The Court Decision upholds a religious exemption put forth by the Trump administration that was previously struck down in the lower courts. 


Justice Thomas said of the Little Sisters, ” they – like many other religious objectors who have participated in the litigation and rulemakings leading up to today’s decision – have had to fight for the ability to continue in their noble work without violating their sincerely held religious beliefs.” He argued that the text of the Affordable Care Act does not explicitly include contraception in the legislation, but instead mentions “preventive care and screenings,” and that the law itself allows for “broad discretion” for religious exemption on behalf of federal administrators. He wrote “The only question we face today is what the plain language of the statute authorizes . . . And the plain language of the statute clearly allows the departments to create the preventive care standards as well as the religious and moral exemptions . . . .”
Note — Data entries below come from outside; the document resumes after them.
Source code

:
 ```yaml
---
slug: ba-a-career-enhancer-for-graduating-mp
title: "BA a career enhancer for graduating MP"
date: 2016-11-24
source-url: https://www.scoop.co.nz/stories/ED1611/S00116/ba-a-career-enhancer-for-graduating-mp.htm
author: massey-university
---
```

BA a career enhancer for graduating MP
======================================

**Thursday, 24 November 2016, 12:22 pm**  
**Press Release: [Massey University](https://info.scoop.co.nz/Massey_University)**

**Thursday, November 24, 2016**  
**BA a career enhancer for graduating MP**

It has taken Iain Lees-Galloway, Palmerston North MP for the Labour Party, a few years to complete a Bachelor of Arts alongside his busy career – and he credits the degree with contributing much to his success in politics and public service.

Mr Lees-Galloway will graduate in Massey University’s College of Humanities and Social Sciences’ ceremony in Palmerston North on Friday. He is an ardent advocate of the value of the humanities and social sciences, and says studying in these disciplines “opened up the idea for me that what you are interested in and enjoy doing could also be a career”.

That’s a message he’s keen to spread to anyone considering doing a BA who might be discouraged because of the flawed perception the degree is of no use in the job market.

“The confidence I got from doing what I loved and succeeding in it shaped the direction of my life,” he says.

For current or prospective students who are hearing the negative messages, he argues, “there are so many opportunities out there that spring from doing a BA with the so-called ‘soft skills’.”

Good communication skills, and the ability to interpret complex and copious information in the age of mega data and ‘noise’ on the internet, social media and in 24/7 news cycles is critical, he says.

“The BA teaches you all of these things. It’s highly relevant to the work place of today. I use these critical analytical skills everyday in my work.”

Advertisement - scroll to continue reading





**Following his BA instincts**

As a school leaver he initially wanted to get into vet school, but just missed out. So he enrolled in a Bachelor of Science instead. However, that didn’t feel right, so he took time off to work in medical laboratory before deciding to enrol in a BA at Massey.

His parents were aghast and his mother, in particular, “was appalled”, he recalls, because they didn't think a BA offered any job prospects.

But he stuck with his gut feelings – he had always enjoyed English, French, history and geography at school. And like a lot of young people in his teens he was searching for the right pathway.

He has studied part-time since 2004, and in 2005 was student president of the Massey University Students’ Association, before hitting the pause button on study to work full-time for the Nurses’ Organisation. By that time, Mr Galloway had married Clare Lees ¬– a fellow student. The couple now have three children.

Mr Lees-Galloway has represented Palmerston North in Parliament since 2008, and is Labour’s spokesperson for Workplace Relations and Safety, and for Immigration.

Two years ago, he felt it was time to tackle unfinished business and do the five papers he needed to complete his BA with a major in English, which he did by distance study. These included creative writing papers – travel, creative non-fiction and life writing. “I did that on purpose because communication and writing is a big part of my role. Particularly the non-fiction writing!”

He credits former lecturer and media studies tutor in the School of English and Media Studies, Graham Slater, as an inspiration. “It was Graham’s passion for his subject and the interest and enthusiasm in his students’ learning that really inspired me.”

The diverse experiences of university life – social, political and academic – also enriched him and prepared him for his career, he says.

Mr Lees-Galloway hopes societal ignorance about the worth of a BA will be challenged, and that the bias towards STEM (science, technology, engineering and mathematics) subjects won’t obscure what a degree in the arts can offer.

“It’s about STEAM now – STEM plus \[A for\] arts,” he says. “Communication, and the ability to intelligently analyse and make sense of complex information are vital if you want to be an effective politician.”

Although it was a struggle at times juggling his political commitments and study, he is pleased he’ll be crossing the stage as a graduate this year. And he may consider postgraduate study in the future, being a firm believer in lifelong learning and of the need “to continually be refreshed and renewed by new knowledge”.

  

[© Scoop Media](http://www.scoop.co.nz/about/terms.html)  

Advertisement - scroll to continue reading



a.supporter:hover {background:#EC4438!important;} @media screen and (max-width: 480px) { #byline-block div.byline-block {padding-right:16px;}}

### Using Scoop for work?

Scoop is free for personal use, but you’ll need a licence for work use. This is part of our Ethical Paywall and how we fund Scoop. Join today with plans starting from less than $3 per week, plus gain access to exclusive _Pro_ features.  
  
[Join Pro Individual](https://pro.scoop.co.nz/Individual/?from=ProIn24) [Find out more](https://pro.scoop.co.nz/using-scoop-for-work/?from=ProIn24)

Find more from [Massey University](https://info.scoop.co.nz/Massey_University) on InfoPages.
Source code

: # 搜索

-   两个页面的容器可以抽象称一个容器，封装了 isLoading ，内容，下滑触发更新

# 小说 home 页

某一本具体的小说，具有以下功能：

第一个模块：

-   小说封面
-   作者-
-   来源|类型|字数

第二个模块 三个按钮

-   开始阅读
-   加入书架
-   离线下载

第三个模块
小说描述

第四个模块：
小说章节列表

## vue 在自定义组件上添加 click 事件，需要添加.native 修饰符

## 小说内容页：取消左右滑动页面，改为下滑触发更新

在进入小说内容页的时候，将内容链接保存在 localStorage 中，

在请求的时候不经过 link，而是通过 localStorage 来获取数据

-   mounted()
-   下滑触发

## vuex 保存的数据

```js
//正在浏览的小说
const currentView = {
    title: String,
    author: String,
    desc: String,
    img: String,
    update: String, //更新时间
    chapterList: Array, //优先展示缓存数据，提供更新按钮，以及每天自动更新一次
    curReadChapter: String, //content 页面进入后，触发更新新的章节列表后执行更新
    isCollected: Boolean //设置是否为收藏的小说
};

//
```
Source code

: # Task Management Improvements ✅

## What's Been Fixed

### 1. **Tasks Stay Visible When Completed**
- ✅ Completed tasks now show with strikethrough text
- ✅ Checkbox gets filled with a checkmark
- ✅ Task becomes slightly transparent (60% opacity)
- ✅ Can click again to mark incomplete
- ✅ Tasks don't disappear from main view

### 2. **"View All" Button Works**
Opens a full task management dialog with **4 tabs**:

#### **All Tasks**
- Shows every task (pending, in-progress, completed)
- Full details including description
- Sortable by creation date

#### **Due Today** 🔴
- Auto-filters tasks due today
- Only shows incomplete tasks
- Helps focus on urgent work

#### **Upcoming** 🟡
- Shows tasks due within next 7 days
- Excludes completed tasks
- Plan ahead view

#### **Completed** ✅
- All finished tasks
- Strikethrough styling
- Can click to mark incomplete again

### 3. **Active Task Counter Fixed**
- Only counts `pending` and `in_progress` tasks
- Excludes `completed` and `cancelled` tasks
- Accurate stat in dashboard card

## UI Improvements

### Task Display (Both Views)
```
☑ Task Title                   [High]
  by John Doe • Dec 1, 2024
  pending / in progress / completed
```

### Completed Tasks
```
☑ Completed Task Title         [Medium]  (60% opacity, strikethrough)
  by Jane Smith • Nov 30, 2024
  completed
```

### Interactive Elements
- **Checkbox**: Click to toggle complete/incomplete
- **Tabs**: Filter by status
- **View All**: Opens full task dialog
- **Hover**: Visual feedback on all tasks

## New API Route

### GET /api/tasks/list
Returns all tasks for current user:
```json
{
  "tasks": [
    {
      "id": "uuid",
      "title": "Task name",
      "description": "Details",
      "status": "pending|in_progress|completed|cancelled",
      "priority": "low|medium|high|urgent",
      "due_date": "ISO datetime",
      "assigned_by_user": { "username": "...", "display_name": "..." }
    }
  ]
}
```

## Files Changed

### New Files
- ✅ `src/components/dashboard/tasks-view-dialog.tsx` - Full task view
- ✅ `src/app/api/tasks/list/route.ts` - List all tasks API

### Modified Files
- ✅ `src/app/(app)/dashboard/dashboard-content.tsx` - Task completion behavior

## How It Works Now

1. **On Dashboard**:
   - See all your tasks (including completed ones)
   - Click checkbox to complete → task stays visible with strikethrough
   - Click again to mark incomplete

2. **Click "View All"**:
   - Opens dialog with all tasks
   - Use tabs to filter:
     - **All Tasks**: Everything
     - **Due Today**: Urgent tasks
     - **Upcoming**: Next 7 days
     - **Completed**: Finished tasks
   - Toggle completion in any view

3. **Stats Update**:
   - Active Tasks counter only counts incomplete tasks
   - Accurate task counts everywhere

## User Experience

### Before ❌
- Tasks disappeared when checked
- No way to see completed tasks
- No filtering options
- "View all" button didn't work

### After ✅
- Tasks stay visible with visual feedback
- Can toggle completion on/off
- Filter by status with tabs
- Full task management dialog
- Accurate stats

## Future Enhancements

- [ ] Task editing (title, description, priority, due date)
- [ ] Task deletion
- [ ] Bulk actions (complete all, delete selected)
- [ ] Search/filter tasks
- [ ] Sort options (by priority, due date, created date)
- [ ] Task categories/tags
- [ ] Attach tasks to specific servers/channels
In her descent, Justice Ruth Bader Ginsberg argued the court was upholding religious rights to the extent of interfering with other rights. She wrote, “Today, for the first time, the court casts totally aside countervailing rights and interests in its zeal to secure religious rights to the nth degree . .  . This court leaves women workers to fend for themselves, to seek contraceptive coverage from sources other than their employer’s insurer, and, absent another available source of funding, to pay for contraceptive services out of their own pockets.”


The same day in another 7-2 ruling the court granted that fair employment laws that apply to public schools may not apply to religious schools, because these teachers instruct students in matters of faith as well as other subjects.


In the decision Justice Samuel Alito wrote, “The religious education and formation of students is the very reason for the existence of most private religious schools, and therefore the selection and supervision of the teachers upon whom the schools rely to do this work lie at the core of their mission. . .” He argued that therefore, “state interference” in the decisions made by religious schools would be a violation of the First Amendment.